Pancreatic cancer action urged

A charity says late diagnosis of pancreatic cancer is leading to too many deaths in Wales.

Charity urges action on pancreatic cancer

Around 520 people are diagnosed with pancreatic cancer in Wales every year. Credit: PA

The charity Pancreatic Cancer UK is calling on governments to urgently address the issue of late diagnosis of pancreatic cancer.

It claims 50% of cases are diagnosed late compared to 5% of breast cancers and 10% of prostate cancers. As a result survival rates stand at around 4% a situation which has seen no improvement over 40 years.

Pancreatic cancer is set to overtake breast cancer as 4th most common cancer in the UK.

Around 520 people are diagnosed with pancreatic cancer in Wales every year - which leads to 452 deaths. It has the lowest survival rate of any of the 21 most common cancers.

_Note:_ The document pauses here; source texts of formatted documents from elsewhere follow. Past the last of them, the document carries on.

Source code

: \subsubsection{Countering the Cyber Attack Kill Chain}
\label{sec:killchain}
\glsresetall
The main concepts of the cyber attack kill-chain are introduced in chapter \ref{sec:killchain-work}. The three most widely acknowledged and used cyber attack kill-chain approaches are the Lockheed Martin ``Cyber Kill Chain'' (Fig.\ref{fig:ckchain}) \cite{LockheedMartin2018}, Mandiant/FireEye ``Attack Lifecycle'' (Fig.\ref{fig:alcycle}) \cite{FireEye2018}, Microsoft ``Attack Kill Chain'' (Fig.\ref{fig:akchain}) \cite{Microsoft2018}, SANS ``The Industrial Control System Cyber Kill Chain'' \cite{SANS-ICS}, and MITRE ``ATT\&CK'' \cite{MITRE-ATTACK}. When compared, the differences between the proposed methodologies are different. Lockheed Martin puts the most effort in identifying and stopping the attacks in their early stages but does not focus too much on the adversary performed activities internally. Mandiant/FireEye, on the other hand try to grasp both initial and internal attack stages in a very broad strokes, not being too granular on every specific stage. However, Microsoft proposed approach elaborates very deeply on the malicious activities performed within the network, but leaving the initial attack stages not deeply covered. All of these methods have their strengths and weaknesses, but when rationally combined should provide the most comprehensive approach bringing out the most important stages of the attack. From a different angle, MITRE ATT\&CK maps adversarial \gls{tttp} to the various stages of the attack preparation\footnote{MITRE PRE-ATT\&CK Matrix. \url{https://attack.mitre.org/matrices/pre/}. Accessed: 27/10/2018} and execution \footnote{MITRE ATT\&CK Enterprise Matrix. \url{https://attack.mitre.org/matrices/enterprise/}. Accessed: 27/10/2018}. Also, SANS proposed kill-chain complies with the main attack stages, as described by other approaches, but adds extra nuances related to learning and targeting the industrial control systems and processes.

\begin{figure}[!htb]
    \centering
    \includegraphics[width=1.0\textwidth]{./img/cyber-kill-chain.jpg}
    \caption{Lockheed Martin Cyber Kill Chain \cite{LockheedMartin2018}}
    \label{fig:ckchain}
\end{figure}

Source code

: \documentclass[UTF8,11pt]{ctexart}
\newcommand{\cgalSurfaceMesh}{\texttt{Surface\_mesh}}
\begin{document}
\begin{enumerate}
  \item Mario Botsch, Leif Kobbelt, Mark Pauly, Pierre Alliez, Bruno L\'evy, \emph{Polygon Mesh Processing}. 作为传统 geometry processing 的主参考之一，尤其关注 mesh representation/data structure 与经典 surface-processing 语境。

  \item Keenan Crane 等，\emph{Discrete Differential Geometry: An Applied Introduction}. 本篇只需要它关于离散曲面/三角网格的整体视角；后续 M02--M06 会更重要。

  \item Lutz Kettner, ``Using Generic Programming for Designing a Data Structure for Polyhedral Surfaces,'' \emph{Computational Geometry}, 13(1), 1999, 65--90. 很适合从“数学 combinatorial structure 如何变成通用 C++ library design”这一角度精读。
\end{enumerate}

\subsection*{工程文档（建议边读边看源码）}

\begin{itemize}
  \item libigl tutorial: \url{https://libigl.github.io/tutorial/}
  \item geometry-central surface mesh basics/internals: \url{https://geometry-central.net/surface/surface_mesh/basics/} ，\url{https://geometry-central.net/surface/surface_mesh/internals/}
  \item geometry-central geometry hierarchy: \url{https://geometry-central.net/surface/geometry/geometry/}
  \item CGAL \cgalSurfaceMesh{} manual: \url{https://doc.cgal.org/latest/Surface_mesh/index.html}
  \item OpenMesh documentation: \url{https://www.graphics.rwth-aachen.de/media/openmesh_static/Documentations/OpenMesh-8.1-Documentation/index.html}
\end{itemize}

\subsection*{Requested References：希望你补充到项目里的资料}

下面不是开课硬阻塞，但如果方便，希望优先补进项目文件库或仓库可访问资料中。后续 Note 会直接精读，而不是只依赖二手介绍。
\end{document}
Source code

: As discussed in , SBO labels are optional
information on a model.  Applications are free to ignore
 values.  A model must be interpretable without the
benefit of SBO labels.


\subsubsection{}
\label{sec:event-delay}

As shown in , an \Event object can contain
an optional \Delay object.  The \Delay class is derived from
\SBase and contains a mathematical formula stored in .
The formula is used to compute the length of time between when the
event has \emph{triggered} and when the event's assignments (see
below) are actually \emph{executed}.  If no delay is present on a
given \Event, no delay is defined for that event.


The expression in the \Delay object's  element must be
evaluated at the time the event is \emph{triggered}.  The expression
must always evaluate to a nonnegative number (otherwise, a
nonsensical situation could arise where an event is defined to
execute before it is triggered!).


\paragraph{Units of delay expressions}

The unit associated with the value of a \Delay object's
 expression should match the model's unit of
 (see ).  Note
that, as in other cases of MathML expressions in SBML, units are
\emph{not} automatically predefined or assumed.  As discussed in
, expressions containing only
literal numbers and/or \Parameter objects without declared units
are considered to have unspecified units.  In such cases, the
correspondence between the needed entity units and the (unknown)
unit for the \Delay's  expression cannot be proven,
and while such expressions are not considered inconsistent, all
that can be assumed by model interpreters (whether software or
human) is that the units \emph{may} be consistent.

Survival rates stand at around 4% - a situation which has seen no improvement over 40 years. Credit: Pancreatic Cancer UK

As part of its campaign, the charity has published a report 'Every Life Matters' in which they are calling on the Government to:

Commit to halve diagnoses of pancreatic cancer as a result of emergency presentation - with a short term three-year target of reducing this by 10% and an audit to establish how many cases might be avoided in the future

Welsh Govt: 'Cancer survival rates are up'

The number of people in Wales surviving cancer has increased, which is good news. However, there is variation in the rates of survival for different types of cancer, an inconsistency we are addressing through the action set out in our Cancer Delivery Plan.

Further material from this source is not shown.